=== PROVIDED INFORMATION ===
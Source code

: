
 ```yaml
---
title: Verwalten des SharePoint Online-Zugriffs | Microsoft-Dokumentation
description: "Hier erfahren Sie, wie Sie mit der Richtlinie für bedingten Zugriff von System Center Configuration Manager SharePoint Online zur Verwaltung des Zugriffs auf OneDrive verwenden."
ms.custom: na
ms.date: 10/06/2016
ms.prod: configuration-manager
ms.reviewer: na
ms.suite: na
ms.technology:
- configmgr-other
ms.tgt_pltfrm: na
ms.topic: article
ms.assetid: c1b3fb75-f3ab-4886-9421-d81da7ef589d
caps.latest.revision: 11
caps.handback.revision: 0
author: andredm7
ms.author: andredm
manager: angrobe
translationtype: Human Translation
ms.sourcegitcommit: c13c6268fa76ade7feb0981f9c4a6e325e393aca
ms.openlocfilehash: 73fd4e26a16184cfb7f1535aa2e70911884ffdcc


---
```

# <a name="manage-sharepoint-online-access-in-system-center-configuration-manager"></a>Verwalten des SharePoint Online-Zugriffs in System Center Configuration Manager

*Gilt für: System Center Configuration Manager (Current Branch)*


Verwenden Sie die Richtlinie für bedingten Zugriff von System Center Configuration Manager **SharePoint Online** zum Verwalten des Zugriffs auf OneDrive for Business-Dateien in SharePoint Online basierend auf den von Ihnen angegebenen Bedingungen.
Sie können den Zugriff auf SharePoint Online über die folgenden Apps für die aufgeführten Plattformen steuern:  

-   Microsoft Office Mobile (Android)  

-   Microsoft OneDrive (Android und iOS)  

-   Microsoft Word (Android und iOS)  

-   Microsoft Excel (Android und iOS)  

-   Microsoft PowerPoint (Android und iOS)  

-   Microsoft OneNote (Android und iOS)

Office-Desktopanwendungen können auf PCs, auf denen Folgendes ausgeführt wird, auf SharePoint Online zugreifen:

=== TASK GOAL ===
Copy the listing above. Match every line exactly.

=== COMPLETED TASK ===
Source code

:
 ```yaml
---
title: Verwalten des SharePoint Online-Zugriffs | Microsoft-Dokumentation
description: "Hier erfahren Sie, wie Sie mit der Richtlinie für bedingten Zugriff von System Center Configuration Manager SharePoint Online zur Verwaltung des Zugriffs auf OneDrive verwenden."
ms.custom: na
ms.date: 10/06/2016
ms.prod: configuration-manager
ms.reviewer: na
ms.suite: na
ms.technology:
- configmgr-other
ms.tgt_pltfrm: na
ms.topic: article
ms.assetid: c1b3fb75-f3ab-4886-9421-d81da7ef589d
caps.latest.revision: 11
caps.handback.revision: 0
author: andredm7
ms.author: andredm
manager: angrobe
translationtype: Human Translation
ms.sourcegitcommit: c13c6268fa76ade7feb0981f9c4a6e325e393aca
ms.openlocfilehash: 73fd4e26a16184cfb7f1535aa2e70911884ffdcc


---
```

# <a name="manage-sharepoint-online-access-in-system-center-configuration-manager"></a>Verwalten des SharePoint Online-Zugriffs in System Center Configuration Manager

*Gilt für: System Center Configuration Manager (Current Branch)*


Verwenden Sie die Richtlinie für bedingten Zugriff von System Center Configuration Manager **SharePoint Online** zum Verwalten des Zugriffs auf OneDrive for Business-Dateien in SharePoint Online basierend auf den von Ihnen angegebenen Bedingungen.
Sie können den Zugriff auf SharePoint Online über die folgenden Apps für die aufgeführten Plattformen steuern:  

-   Microsoft Office Mobile (Android)  

-   Microsoft OneDrive (Android und iOS)  

-   Microsoft Word (Android und iOS)  

-   Microsoft Excel (Android und iOS)  

-   Microsoft PowerPoint (Android und iOS)  

-   Microsoft OneNote (Android und iOS)

Office-Desktopanwendungen können auf PCs, auf denen Folgendes ausgeführt wird, auf SharePoint Online zugreifen:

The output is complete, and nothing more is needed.